Pero yo estoy en desacuerdo.
Mi papá nunca me llevó al colegio. No porque no quisiera, no porque no le interesaba, no porque yo no se lo pedía, sino porque no podía. Su trabajo, desde antes de que yo naciera, implicaba que se despertara cada día a las 5:05am. Mi papá es César Miguel Rondón y hasta el jueves 24 de enero del 2019 conducía por casi treinta años un programa de radio de 6 a 9 am en la emisora Éxitos de Unión Radio (99.9). Y yo ya no estoy en el colegio.
Esta semana ha sido dura. Esta semana sucedió algo que, si bien imaginábamos que podría pasar algún día, nunca nos lo creímos de verdad: que le cerraren el programa. Pesaba en nuestra conciencia, como en suspenso. Según veíamos a la dictadura atrincherarse, según veíamos a otros periodistas silenciados, sabíamos que el día poco a poco se iba acercando. Pero no lo hablamos. Él seguía y nosotros, su familia, a quienes el programa ya nos había marcado más que la rutina de nuestras vidas, seguíamos con él.
Como niña chiquita me sentía rara cuando en la calle nos paraban para agradecerle a mi papá por su trabajo.
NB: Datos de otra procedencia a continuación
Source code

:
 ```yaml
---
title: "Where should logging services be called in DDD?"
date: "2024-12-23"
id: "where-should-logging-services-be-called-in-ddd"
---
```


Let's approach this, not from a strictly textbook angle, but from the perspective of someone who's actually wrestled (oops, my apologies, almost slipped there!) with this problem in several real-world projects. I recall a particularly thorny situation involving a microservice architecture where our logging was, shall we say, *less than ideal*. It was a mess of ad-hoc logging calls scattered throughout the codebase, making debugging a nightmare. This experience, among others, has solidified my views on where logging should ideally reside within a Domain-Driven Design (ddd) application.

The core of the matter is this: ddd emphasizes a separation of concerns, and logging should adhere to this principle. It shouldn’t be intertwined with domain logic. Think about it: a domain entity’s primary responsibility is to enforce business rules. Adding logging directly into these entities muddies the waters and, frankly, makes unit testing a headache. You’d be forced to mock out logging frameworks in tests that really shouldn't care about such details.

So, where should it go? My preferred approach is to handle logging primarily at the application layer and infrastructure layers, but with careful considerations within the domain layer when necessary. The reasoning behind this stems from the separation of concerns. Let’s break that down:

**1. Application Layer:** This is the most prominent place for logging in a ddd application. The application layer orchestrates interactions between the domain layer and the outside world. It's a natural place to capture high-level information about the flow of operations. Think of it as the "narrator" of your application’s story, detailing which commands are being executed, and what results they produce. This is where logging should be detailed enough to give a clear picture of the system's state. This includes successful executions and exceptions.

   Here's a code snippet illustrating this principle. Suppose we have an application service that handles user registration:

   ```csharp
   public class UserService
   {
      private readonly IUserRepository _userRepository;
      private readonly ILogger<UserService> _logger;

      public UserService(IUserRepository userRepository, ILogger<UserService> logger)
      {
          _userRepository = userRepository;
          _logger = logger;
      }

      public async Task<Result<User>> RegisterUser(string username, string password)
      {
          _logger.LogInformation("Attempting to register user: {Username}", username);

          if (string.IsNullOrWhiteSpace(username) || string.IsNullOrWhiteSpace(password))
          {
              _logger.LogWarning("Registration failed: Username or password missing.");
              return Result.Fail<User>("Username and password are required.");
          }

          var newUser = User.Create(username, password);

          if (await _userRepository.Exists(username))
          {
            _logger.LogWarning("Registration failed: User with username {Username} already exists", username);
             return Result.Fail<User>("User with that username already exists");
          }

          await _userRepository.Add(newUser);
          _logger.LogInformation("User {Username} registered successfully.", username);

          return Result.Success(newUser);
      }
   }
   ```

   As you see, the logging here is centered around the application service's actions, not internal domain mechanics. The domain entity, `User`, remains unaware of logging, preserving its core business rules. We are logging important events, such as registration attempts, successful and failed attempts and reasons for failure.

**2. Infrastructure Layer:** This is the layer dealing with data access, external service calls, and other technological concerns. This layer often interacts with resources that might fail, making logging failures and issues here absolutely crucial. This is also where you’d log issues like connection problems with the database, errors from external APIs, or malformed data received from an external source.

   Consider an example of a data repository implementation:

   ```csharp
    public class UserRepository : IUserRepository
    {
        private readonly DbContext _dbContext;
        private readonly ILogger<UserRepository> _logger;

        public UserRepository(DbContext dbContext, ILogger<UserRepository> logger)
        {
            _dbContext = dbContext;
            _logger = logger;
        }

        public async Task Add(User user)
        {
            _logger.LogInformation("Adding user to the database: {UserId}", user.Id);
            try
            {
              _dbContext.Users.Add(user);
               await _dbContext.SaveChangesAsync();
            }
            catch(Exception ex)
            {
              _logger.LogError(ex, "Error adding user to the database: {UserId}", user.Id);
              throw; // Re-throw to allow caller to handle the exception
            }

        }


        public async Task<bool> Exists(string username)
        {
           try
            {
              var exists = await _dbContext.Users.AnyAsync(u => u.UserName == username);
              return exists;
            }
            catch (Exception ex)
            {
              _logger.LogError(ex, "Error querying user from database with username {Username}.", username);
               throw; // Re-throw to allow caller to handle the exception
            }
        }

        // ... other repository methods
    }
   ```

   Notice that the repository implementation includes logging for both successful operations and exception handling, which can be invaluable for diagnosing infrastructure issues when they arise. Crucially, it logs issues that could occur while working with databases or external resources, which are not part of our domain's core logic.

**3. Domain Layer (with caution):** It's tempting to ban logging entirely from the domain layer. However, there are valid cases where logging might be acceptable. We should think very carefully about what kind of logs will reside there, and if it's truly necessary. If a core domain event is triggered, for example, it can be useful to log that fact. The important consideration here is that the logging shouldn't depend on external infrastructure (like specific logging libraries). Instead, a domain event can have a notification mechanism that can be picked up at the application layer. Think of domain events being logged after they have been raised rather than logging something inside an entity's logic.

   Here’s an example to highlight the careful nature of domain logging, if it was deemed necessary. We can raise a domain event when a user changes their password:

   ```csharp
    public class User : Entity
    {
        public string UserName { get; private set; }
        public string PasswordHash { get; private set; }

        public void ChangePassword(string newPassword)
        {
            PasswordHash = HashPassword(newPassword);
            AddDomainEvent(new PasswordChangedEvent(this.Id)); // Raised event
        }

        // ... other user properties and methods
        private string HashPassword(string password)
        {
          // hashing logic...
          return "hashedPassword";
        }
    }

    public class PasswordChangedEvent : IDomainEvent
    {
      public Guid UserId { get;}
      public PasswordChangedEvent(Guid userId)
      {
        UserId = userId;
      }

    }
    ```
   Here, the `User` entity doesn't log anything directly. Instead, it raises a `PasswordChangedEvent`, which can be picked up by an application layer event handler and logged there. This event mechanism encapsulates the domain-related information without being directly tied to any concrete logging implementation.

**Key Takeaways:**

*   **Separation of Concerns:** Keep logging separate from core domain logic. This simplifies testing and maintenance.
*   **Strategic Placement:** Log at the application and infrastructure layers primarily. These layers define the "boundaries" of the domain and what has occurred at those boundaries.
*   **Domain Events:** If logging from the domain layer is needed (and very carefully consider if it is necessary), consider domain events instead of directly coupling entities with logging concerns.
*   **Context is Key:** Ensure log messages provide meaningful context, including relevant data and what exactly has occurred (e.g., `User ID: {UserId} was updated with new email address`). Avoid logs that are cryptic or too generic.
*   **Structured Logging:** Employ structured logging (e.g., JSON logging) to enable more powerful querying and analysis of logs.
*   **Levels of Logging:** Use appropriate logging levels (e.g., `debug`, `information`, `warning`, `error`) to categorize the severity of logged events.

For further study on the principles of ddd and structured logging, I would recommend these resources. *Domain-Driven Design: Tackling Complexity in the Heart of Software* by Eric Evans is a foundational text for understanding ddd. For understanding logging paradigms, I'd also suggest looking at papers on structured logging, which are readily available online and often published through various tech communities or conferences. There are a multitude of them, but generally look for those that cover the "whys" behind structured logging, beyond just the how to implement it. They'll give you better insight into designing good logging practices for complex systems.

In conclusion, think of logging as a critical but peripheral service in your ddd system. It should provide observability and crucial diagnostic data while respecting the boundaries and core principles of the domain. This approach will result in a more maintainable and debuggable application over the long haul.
Pero luego me fui habituando a esa hermosa masa de extraños, quienes resulta que también lo seguían en nuestro ciego optimismo, como si fueran parte de nuestra familia. Treinta años oyendo la misma voz en las mañanas, junto al café, traza esos vínculos en la intimidad. En la calle a veces decían: “No te pueden cerrar el programa… no se atreven… eres el único que queda.” O a veces cosas aún más tajantes: “Si te vas, César, avisa y apaga la luz”. Y aunque nunca estuve de acuerdo con tales aseveraciones (que mayor muestra de ello que, ahora que se han atrevido a cerrarlo, es que estamos más cerca que nunca de que vuelvan a prenderse todas las luces del país), sí que funcionaron para darme que cuenta que, al final, García Márquez sí tenía razón.
Si bien mi papá no era doctor o policía, político o abogado, él trabajaba para todo un país. Informándolo, lo acompañaba. Respondía, como en la calle, “aquí seguimos.” Estamos mal, pero aún no ha llegado lo peor, el silencio. Esto, en un país cada vez más cercado, más asfixiado por la censura, más aplastado por el dolor, se convirtió en una hazaña. Abrir la boca y decir “buenos días” se convirtió en el llamado a la batalla de una cotidianidad que aún no se rendía. De las voces que son, como el café, invencibles.
Y ahora que se han atrevido a cerrarle el programa, resulta que el silencio ha llegado en tiempos de bulla. De marchas multitudinarias desbordadas de optimismo. Y en tiempos, por supuesto, de internet: a mi papá le han podido cerrar su programa, pero no su Instagram, ni su app “Al Día con César Miguel Rondón”, de manera que, a fin de cuentas, ahí sigue, ahí seguimos. Acompañando.
Mi papá nunca me llevó al colegio, llevó al colegio a millones de chamos como yo. Chamos que aún me dicen, “yo siempre escuchaba a tu papá en las mañanas en el carro yendo al colegio.” No salvó vidas, pero las acompañó durante los años más duros de la historia reciente de Venezuela. Y seguirá acompañándolos, y ustedes y nosotros acompañándolo a él, porque sí somos al final, una gran familia y sí es el periodismo el mejor oficio del mundo. Que se prendan las luces.